Джеймс Аллен - Михаэль Шумахер – номер один
Что самое поразительное в сезоне-1994, это то, как Шумахера с его командой наказывали в назидание остальным. И это обычное явление – в Формуле-1 такое происходит до сих пор. По существу Михаэль стал жертвой большой политической игры, которую начал его босс. Не столкнулся бы Шумахер с Хиллом в конце сезона, а затем через несколько лет в Хересе с Вильневом, ярлык «Шулер Шуми» остался бы своеобразным сувениром в память о 1994 годе и, скорее всего, затерялся бы за давностью лет.

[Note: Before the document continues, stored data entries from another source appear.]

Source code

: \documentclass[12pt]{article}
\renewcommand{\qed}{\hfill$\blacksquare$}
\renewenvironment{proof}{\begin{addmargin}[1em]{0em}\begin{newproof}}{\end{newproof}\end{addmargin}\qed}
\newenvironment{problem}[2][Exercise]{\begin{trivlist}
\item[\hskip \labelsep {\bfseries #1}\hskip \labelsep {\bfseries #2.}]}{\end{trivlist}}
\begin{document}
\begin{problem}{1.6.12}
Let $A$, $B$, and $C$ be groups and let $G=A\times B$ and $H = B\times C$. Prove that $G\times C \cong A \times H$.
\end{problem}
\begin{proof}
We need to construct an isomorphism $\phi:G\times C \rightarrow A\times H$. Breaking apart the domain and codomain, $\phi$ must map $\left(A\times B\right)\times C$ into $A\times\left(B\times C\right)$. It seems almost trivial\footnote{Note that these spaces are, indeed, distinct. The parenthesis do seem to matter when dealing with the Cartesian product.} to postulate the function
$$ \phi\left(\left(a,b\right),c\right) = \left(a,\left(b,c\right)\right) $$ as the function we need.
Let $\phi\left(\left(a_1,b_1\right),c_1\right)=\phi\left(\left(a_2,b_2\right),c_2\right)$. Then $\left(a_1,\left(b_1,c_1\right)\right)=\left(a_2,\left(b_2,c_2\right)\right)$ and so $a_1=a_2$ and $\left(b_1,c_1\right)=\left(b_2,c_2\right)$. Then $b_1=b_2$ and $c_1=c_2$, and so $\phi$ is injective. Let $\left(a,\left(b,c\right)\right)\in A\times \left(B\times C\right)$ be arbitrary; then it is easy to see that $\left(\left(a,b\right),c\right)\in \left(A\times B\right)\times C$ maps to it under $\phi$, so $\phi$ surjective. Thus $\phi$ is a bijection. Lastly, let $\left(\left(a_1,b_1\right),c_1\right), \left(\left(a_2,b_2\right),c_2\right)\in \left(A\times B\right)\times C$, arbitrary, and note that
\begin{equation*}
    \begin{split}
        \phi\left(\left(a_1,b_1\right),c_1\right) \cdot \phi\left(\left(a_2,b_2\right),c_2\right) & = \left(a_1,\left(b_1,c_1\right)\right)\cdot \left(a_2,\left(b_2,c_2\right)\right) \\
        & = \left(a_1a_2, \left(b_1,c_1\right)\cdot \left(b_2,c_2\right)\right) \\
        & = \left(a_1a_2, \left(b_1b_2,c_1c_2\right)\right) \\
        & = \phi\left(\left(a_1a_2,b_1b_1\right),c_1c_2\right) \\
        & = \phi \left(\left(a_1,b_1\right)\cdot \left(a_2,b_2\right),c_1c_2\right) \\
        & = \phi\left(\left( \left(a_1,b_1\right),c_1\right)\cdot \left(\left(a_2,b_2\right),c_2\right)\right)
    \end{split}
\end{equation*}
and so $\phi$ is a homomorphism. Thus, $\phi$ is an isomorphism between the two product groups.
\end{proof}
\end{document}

Однако, к несчастью, сезон-1994 задал тон всей карьере Шумахера: этот человек, как считали многие, в погоне за победой был готов на такое, что соперникам и в голову бы не пришло. К тому же Михаэль решил уйти из Benetton. Несмотря на то что Benetton стал признанной топ-командой и остается таковой – под брендом Renault – по сей день, Шумахер хотел двигаться дальше, частично потому, что только так мог спастись от полемики вокруг своего имени.
После Аделаиды у многих сложилось мнение, что Михаэль намеренно вытолкнул Хилла с трассы, и Макс Мосли заявил, что, если бы подобный инцидент случился в наши дни, «это вряд ли бы сошло Михаэлю с рук».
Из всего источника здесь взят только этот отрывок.